--- Task directions ---
Write out nothing except the lines of the entries below, from the first through the one containing "<p>In my case, I", exactly and without pictures.

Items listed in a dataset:

*** Begin section ***

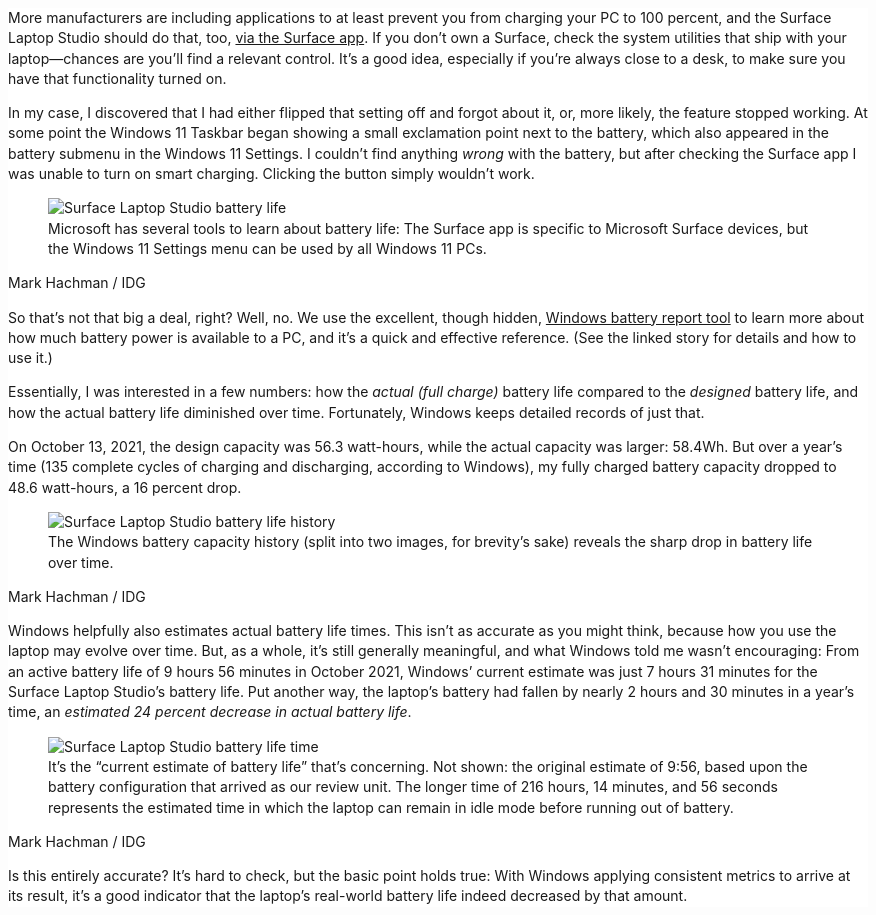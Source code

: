 
<p>More manufacturers are including applications to at least prevent you from charging your PC to 100 percent, and the Surface Laptop Studio should do that, too, <a href="https://www.pcworld.com/article/546232/how-to-charge-your-surface-laptop-to-100-solving-the-smart-charging-mystery.html">via the Surface app</a>. If you don&rsquo;t own a Surface, check the system utilities that ship with your laptop&mdash;chances are you&rsquo;ll find a relevant control. It&rsquo;s a good idea, especially if you&rsquo;re always close to a desk, to make sure you have that functionality turned on.</p>



<p>In my case, I discovered that I had either flipped that setting off and forgot about it, or, more likely, the feature stopped working. At some point the Windows 11 Taskbar began showing a small exclamation point next to the battery, which also appeared in the battery submenu in the Windows 11 Settings. I couldn&rsquo;t find anything <em>wrong</em> with the battery, but after checking the Surface app I was unable to turn on smart charging. Clicking the button simply wouldn&rsquo;t work.</p>


<div class="extendedBlock-wrapper block-coreImage undefined"><figure class="wp-block-image size-large"><img alt="Surface Laptop Studio battery life" class="wp-image-1377211" height="632" src="https://b2c-contenthub.com/wp-content/uploads/2022/11/Surface-Laptop-Studio-and-Surface-app.png?w=1200" width="1200" /><figcaption>Microsoft has several tools to learn about battery life: The Surface app is specific to Microsoft Surface devices, but the Windows 11 Settings menu can be used by all Windows 11 PCs.</figcaption></figure><p class="imageCredit">Mark Hachman / IDG</p></div>



<p>So that&rsquo;s not that big a deal, right? Well, no. We use the excellent, though hidden, <a href="https://www.pcworld.com/article/394918/how-to-check-your-laptops-battery-health.html">Windows battery report tool</a> to learn more about how much battery power is available to a PC, and it&rsquo;s a quick and effective reference. (See the linked story for details and how to use it.)</p>



<p>Essentially, I was interested in a few numbers: how the <em>actual (full charge)</em> battery life compared to the <em>designed</em> battery life, and how the actual battery life diminished over time. Fortunately, Windows keeps detailed records of just that.</p>



<p>On October 13, 2021, the design capacity was 56.3 watt-hours, while the actual capacity was larger: 58.4Wh. But over a year&rsquo;s time (135 complete cycles of charging and discharging, according to Windows), my fully charged battery capacity dropped to 48.6 watt-hours, a 16 percent drop. </p>


<div class="extendedBlock-wrapper block-coreImage undefined"><figure class="wp-block-image size-full"><img alt="Surface Laptop Studio battery life history" class="wp-image-1377209" height="951" src="https://b2c-contenthub.com/wp-content/uploads/2022/11/Battery-life-capacity-edited.png" width="1024" /><figcaption>The Windows  battery capacity history (split into two images, for brevity&rsquo;s sake) reveals the sharp drop in battery life over time.</figcaption></figure><p class="imageCredit">Mark Hachman / IDG</p></div>



<p>Windows helpfully also estimates actual battery life times. This isn&rsquo;t as accurate as you might think, because how you use the laptop may evolve over time. But, as a whole, it&rsquo;s still generally meaningful, and what Windows told me wasn&rsquo;t encouraging: From an active battery life of 9 hours 56 minutes in October 2021, Windows&rsquo; current estimate was just 7 hours 31 minutes for the Surface Laptop Studio&rsquo;s battery life. Put another way, the laptop&rsquo;s battery had fallen by nearly 2 hours and 30 minutes in a year&rsquo;s time, an <em>estimated 24 percent decrease in actual battery life</em>. </p>


<div class="extendedBlock-wrapper block-coreImage undefined"><figure class="wp-block-image size-large"><img alt="Surface Laptop Studio battery life time" class="wp-image-1377210" height="483" src="https://b2c-contenthub.com/wp-content/uploads/2022/11/Estimated-battery-life.png?w=1200" width="1200" /><figcaption>It&rsquo;s the &ldquo;current estimate of battery life&rdquo; that&rsquo;s concerning. Not shown: the original estimate of 9:56, based upon the battery configuration that arrived as our review unit. The longer time of 216 hours, 14 minutes, and 56 seconds represents the estimated time in which the laptop can remain in idle mode before running out of battery.</figcaption></figure><p class="imageCredit">Mark Hachman / IDG</p></div>



<p>Is this entirely accurate? It&rsquo;s hard to check, but the basic point holds true: With Windows applying consistent metrics to arrive at its result, it&rsquo;s a good indicator that the laptop&rsquo;s real-world battery life indeed decreased by that amount.</p>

*** End section ***

--- Output ---
Source code

: 
<p>More manufacturers are including applications to at least prevent you from charging your PC to 100 percent, and the Surface Laptop Studio should do that, too, <a href="https://www.pcworld.com/article/546232/how-to-charge-your-surface-laptop-to-100-solving-the-smart-charging-mystery.html">via the Surface app</a>. If you don&rsquo;t own a Surface, check the system utilities that ship with your laptop&mdash;chances are you&rsquo;ll find a relevant control. It&rsquo;s a good idea, especially if you&rsquo;re always close to a desk, to make sure you have that functionality turned on.</p>



<p>In my case, I discovered that I had either flipped that setting off and forgot about it, or, more likely, the feature stopped working. At some point the Windows 11 Taskbar began showing a small exclamation point next to the battery, which also appeared in the battery submenu in the Windows 11 Settings. I couldn&rsquo;t find anything <em>wrong</em> with the battery, but after checking the Surface app I was unable to turn on smart charging. Clicking the button simply wouldn&rsquo;t work.</p>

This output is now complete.